Determine how many lines in the entries below include the word "error", and reply with that number alone.

:: Data provided ::

++++++

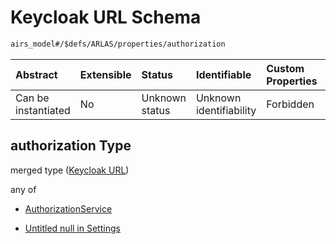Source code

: # Keycloak URL Schema

```txt
airs_model#/$defs/ARLAS/properties/authorization
```



| Abstract            | Extensible | Status         | Identifiable            | Custom Properties | Additional Properties | Access Restrictions | Defined In                                                                   |
| :------------------ | :--------- | :------------- | :---------------------- | :---------------- | :-------------------- | :------------------ | :--------------------------------------------------------------------------- |
| Can be instantiated | No         | Unknown status | Unknown identifiability | Forbidden         | Allowed               | none                | [model.schema.json\*](../../../out/model.schema.json "open original schema") |

## authorization Type

merged type ([Keycloak URL](model-defs-arlas-properties-keycloak-url.md))

any of

*   [AuthorizationService](model-defs-authorizationservice.md "check type definition")

*   [Untitled null in Settings](model-defs-arlas-properties-keycloak-url-anyof-1.md "check type definition")
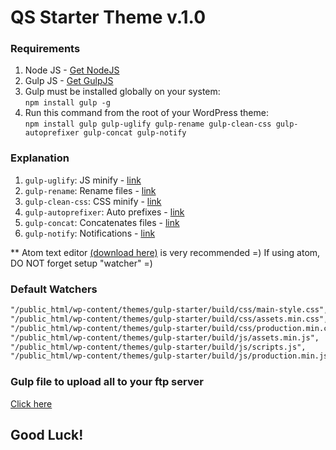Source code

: # QS Starter Theme v.1.0

### Requirements
1. Node JS - <a href="https://nodejs.org/en/" target="_blank">Get NodeJS</a>
2. Gulp JS - <a href="http://gulpjs.com/" target="_blank">Get GulpJS</a>
3. Gulp must be installed globally on your system:<br>
`npm install gulp -g`
3. Run this command from the root of your WordPress theme: <br>
`npm install gulp gulp-uglify gulp-rename gulp-clean-css gulp-autoprefixer gulp-concat gulp-notify`

### Explanation
1. `gulp-uglify`: JS minify - <a href="https://www.npmjs.com/package/gulp-uglify" >link</a>
2. `gulp-rename`: Rename files - <a href="https://www.npmjs.com/package/gulp-rename" >link</a>
3. `gulp-clean-css`: CSS minify - <a href="https://www.npmjs.com/package/gulp-clean-css" >link</a>
4. `gulp-autoprefixer`: Auto prefixes - <a href="https://www.npmjs.com/package/gulp-autoprefixer" >link</a>
5. `gulp-concat`: Concatenates files - <a href="https://www.npmjs.com/package/gulp-concat" >link</a>
6. `gulp-notify`: Notifications - <a href="https://www.npmjs.com/package/gulp-notify">link</a>

** Atom text editor <a href="https://atom.io/" target="_blank">(download here)</a> is very recommended =)
If using atom, DO NOT forget setup "watcher" =)

### Default Watchers
```html
"/public_html/wp-content/themes/gulp-starter/build/css/main-style.css",
"/public_html/wp-content/themes/gulp-starter/build/css/assets.min.css",
"/public_html/wp-content/themes/gulp-starter/build/css/production.min.css",
"/public_html/wp-content/themes/gulp-starter/build/js/assets.min.js",
"/public_html/wp-content/themes/gulp-starter/build/js/scripts.js",
"/public_html/wp-content/themes/gulp-starter/build/js/production.min.js"
```

### Gulp file to upload all to your ftp server
<a href="https://gist.github.com/vol4ikman/92e381e5adee0b1e36606d82d5f45613" target="_blank"> Click here </a>

## Good Luck!
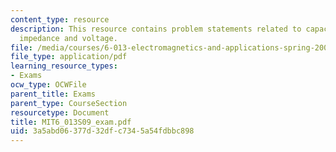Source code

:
 ```yaml
---
content_type: resource
description: This resource contains problem statements related to capacitance, conductance,
  impedance and voltage.
file: /media/courses/6-013-electromagnetics-and-applications-spring-2009/3a5abd06377d32dfc7345a54fdbbc898_MIT6_013S09_exam.pdf
file_type: application/pdf
learning_resource_types:
- Exams
ocw_type: OCWFile
parent_title: Exams
parent_type: CourseSection
resourcetype: Document
title: MIT6_013S09_exam.pdf
uid: 3a5abd06-377d-32df-c734-5a54fdbbc898
---
```


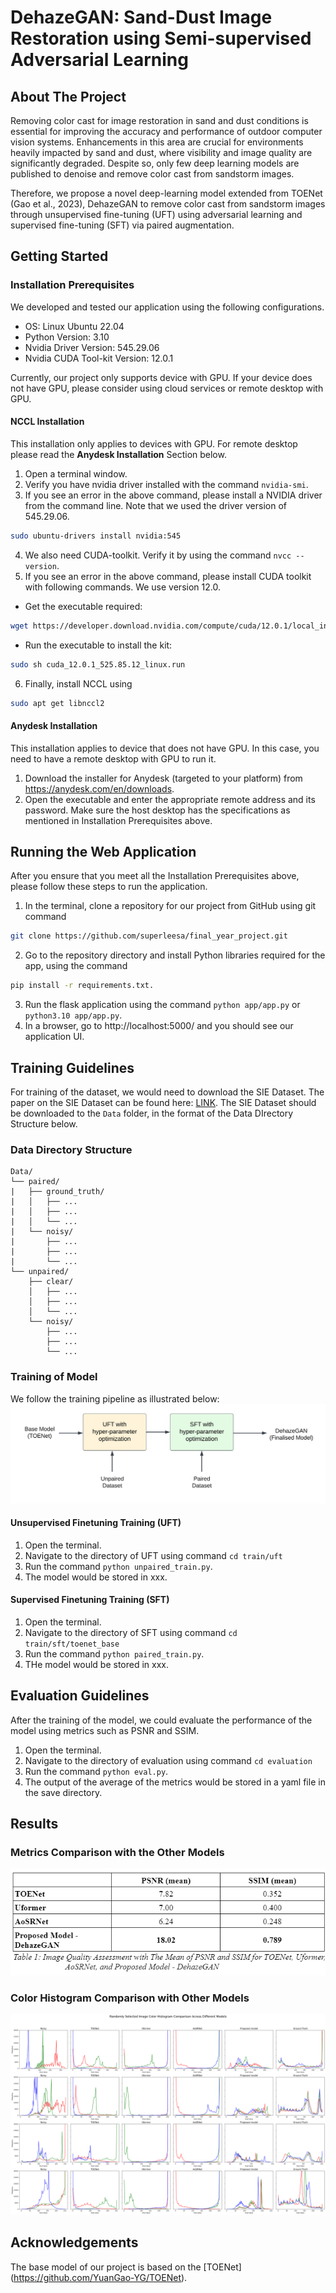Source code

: # DehazeGAN: Sand-Dust Image Restoration using Semi-supervised Adversarial Learning
## About The Project
Removing color cast for image restoration in sand and dust conditions is essential for improving the accuracy and performance of outdoor computer vision systems. Enhancements in this area are crucial for environments heavily impacted by sand and dust, where visibility and image quality are significantly degraded. Despite so, only few deep learning models are published to denoise and remove color cast from sandstorm images.

Therefore, we propose a novel deep-learning model extended from TOENet (Gao et al., 2023), DehazeGAN to remove color cast from sandstorm images through unsupervised fine-tuning (UFT) using adversarial learning and supervised fine-tuning (SFT) via paired augmentation.

## Getting Started
### Installation Prerequisites
We developed and tested our application using the following configurations. 
- OS: Linux Ubuntu 22.04
- Python Version: 3.10
- Nvidia Driver Version: 545.29.06
- Nvidia CUDA Tool-kit Version: 12.0.1 

Currently, our project only supports device with GPU. If your device does not have GPU, please consider using cloud services or remote desktop with GPU.

#### NCCL Installation
This installation only applies to devices with GPU. For remote desktop please read the **Anydesk Installation** Section below.
1. Open a terminal window.
2. Verify you have nvidia driver installed with the command ```nvidia-smi```. 
3. If you see an error in the above command, please install a NVIDIA driver from the command line. Note that we used the driver version of 545.29.06.  
```sh
sudo ubuntu-drivers install nvidia:545
```
4. We also need CUDA-toolkit. Verify it by using the command ```nvcc --version```. 
5. If you see an error in the above command, please install CUDA toolkit with following commands. We use version 12.0.
- Get the executable required: 
```sh
wget https://developer.download.nvidia.com/compute/cuda/12.0.1/local_installers/cuda_12.0.1_525.85.12_linux.run
```
- Run the executable to install the kit: 
```sh
sudo sh cuda_12.0.1_525.85.12_linux.run
```
6. Finally, install NCCL using 
```sh
sudo apt get libnccl2
```

#### Anydesk Installation
This installation applies to device that does not have GPU. In this case, you need to have a remote desktop with GPU to run it.
1. Download the installer for Anydesk (targeted to your platform) from https://anydesk.com/en/downloads. 
2. Open the executable and enter the appropriate remote address and its password. Make sure the host desktop has the specifications as mentioned in Installation Prerequisites above.

## Running the Web Application
After you ensure that you meet all the Installation Prerequisites above, please follow these steps to run the application.
1. In the terminal, clone a repository for our project from GitHub using git command 
```sh
git clone https://github.com/superleesa/final_year_project.git
```
2. Go to the repository directory and install Python libraries required for the app, using the command 
```sh
pip install -r requirements.txt.
```
3. Run the flask application using the command ```python app/app.py``` or ```python3.10 app/app.py```.
4. In a browser, go to http://localhost:5000/ and you should see our application UI.

## Training Guidelines
For training of the dataset, we would need to download the SIE Dataset. The paper on the SIE Dataset can be found here: [LINK](https://link.springer.com/article/10.1007/s00371-022-02448-8). The SIE Dataset should be downloaded to the ```Data``` folder, in the format of the Data DIrectory Structure below.

### Data Directory Structure
```
Data/
└── paired/
|   ├── ground_truth/
|   │   ├── ...
|   │   ├── ...
|   │   └── ...
|   └── noisy/
|       ├── ...
|       ├── ...
|       └── ...
└── unpaired/
    ├── clear/
    │   ├── ...
    │   ├── ...
    │   └── ...
    └── noisy/
        ├── ...
        ├── ...
        └── ...

```
### Training of Model
We follow the training pipeline as illustrated below:
![Training Pipeline](docs/training_pipeline.png)

#### Unsupervised Finetuning Training (UFT)
1. Open the terminal.
2. Navigate to the directory of UFT using command ```cd train/uft```
3. Run the command ```python unpaired_train.py```.
4. The model would be stored in xxx.

#### Supervised Finetuning Training (SFT)
1. Open the terminal.
2. Navigate to the directory of SFT using command ```cd train/sft/toenet_base```
3. Run the command ```python paired_train.py```.
4. THe model would be stored in xxx.

## Evaluation Guidelines
After the training of the model, we could evaluate the performance of the model using metrics such as PSNR and SSIM.
1. Open the terminal.
2. Navigate to the directory of evaluation using command ```cd evaluation```
3. Run the command ```python eval.py```.
4. The output of the average of the metrics would be stored in a yaml file in the save directory.

## Results
### Metrics Comparison with the Other Models
![Comparison with the other models](docs/results_1.png)

### Color Histogram Comparison with Other Models
![Color Histogram](docs/model_comparisons_ver0.2.png)

## Acknowledgements
The base model of our project is based on the [TOENet] (https://github.com/YuanGao-YG/TOENet).









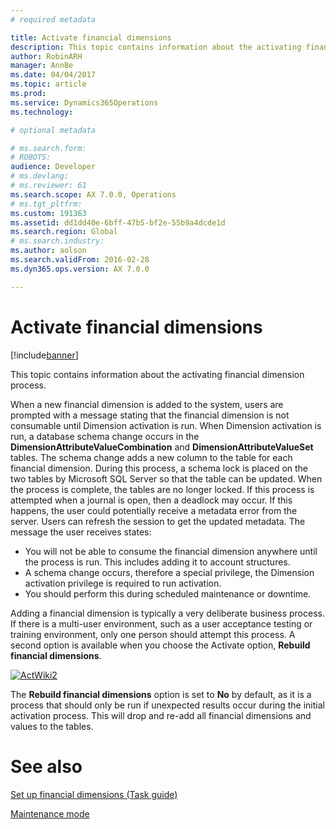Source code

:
 ```yaml
---
# required metadata

title: Activate financial dimensions
description: This topic contains information about the activating financial dimension process.
author: RobinARH
manager: AnnBe
ms.date: 04/04/2017
ms.topic: article
ms.prod: 
ms.service: Dynamics365Operations
ms.technology: 

# optional metadata

# ms.search.form: 
# ROBOTS: 
audience: Developer
# ms.devlang: 
# ms.reviewer: 61
ms.search.scope: AX 7.0.0, Operations
# ms.tgt_pltfrm: 
ms.custom: 191363
ms.assetid: dd1dd40e-6bff-47b5-bf2e-55b9a4dcde1d
ms.search.region: Global
# ms.search.industry: 
ms.author: aolson
ms.search.validFrom: 2016-02-28
ms.dyn365.ops.version: AX 7.0.0

---
```


# Activate financial dimensions

[!include[banner](../includes/banner.md)]


This topic contains information about the activating financial dimension process.

When a new financial dimension is added to the system, users are prompted with a message stating that the financial dimension is not consumable until Dimension activation is run. When Dimension activation is run, a database schema change occurs in the **DimensionAttributeValueCombination** and **DimensionAttributeValueSet** tables. The schema change adds a new column to the table for each financial dimension. During this process, a schema lock is placed on the two tables by Microsoft SQL Server so that the table can be updated. When the process is complete, the tables are no longer locked. If this process is attempted when a journal is open, then a deadlock may occur. If this happens, the user could potentially receive a metadata error from the server. Users can refresh the session to get the updated metadata. The message the user receives states:

-   You will not be able to consume the financial dimension anywhere until the process is run. This includes adding it to account structures.
-   A schema change occurs, therefore a special privilege, the Dimension activation privilege is required to run activation.
-   You should perform this during scheduled maintenance or downtime.

Adding a financial dimension is typically a very deliberate business process. If there is a multi-user environment, such as a user acceptance testing or training environment, only one person should attempt this process. A second option is available when you choose the Activate option, **Rebuild financial dimensions**. 

[![ActWiki2](./media/actwiki2.png)](./media/actwiki2.png) 

The **Rebuild financial dimensions** option is set to **No** by default, as it is a process that should only be run if unexpected results occur during the initial activation process. This will drop and re-add all financial dimensions and values to the tables.

# See also

[Set up financial dimensions (Task guide)](http://ax.help.dynamics.com/en/wiki/set-up-financial/)

[Maintenance mode](..\sysadmin\maintenance-mode.md)



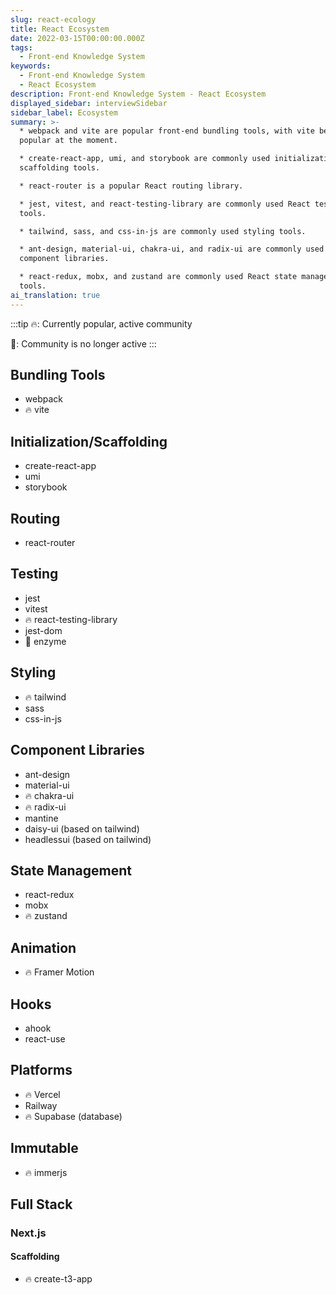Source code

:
 ```yaml
---
slug: react-ecology
title: React Ecosystem
date: 2022-03-15T00:00:00.000Z
tags:
  - Front-end Knowledge System
keywords:
  - Front-end Knowledge System
  - React Ecosystem
description: Front-end Knowledge System - React Ecosystem
displayed_sidebar: interviewSidebar
sidebar_label: Ecosystem
summary: >-
  * webpack and vite are popular front-end bundling tools, with vite being more
  popular at the moment.

  * create-react-app, umi, and storybook are commonly used initialization and
  scaffolding tools.

  * react-router is a popular React routing library.

  * jest, vitest, and react-testing-library are commonly used React testing
  tools.

  * tailwind, sass, and css-in-js are commonly used styling tools.

  * ant-design, material-ui, chakra-ui, and radix-ui are commonly used React
  component libraries.

  * react-redux, mobx, and zustand are commonly used React state management
  tools.
ai_translation: true
---
```


:::tip
🔥: Currently popular, active community

🚧: Community is no longer active
:::

## Bundling Tools

- webpack
- 🔥 vite

## Initialization/Scaffolding

- create-react-app
- umi
- storybook

## Routing

- react-router

## Testing

- jest
- vitest
- 🔥 react-testing-library
- jest-dom
- 🚧 enzyme

## Styling

- 🔥 tailwind
- sass
- css-in-js

## Component Libraries

- ant-design
- material-ui
- 🔥 chakra-ui
- 🔥 radix-ui
- mantine
- daisy-ui (based on tailwind)
- headlessui (based on tailwind)

## State Management

- react-redux
- mobx
- 🔥 zustand

## Animation

- 🔥 Framer Motion

## Hooks

- ahook
- react-use

## Platforms

- 🔥 Vercel
- Railway
- 🔥 Supabase (database)

## Immutable

- 🔥 immerjs

## Full Stack

### Next.js

#### Scaffolding

- 🔥 create-t3-app
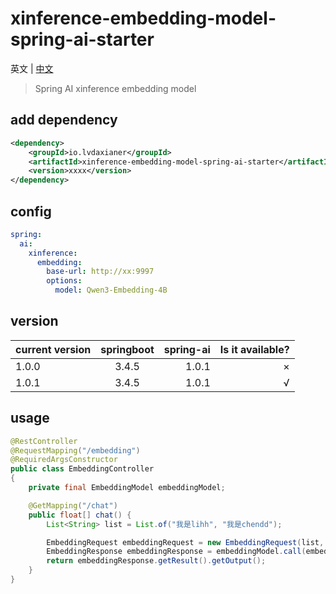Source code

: # xinference-embedding-model-spring-ai-starter

英文 | [中文](https://github.com/lvdaxianer/xinference-embedding-model-spring-ai-starter/blob/master/README.zh.md)          

> Spring AI xinference embedding model

## add dependency 
```xml
<dependency>
    <groupId>io.lvdaxianer</groupId>
    <artifactId>xinference-embedding-model-spring-ai-starter</artifactId>
    <version>xxxx</version>
</dependency>
```

## config 
```yaml
spring:
  ai:
    xinference:
      embedding:
        base-url: http://xx:9997
        options:
          model: Qwen3-Embedding-4B
```

##  version
| current version | springboot | spring-ai | Is it available? |
| :--- | :--: | ---: | ---: |
| 1.0.0 |  3.4.5  | 1.0.1 | × |
| 1.0.1 |  3.4.5  | 1.0.1 | √ |  

## usage
```java
@RestController
@RequestMapping("/embedding")
@RequiredArgsConstructor
public class EmbeddingController
{
    private final EmbeddingModel embeddingModel;

    @GetMapping("/chat")
    public float[] chat() {
        List<String> list = List.of("我是lihh", "我是chendd");

        EmbeddingRequest embeddingRequest = new EmbeddingRequest(list, XinferenceEmbeddingOptions.builder().build());
        EmbeddingResponse embeddingResponse = embeddingModel.call(embeddingRequest);
        return embeddingResponse.getResult().getOutput();
    }
}
```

++++++

:: Worked solution ::
3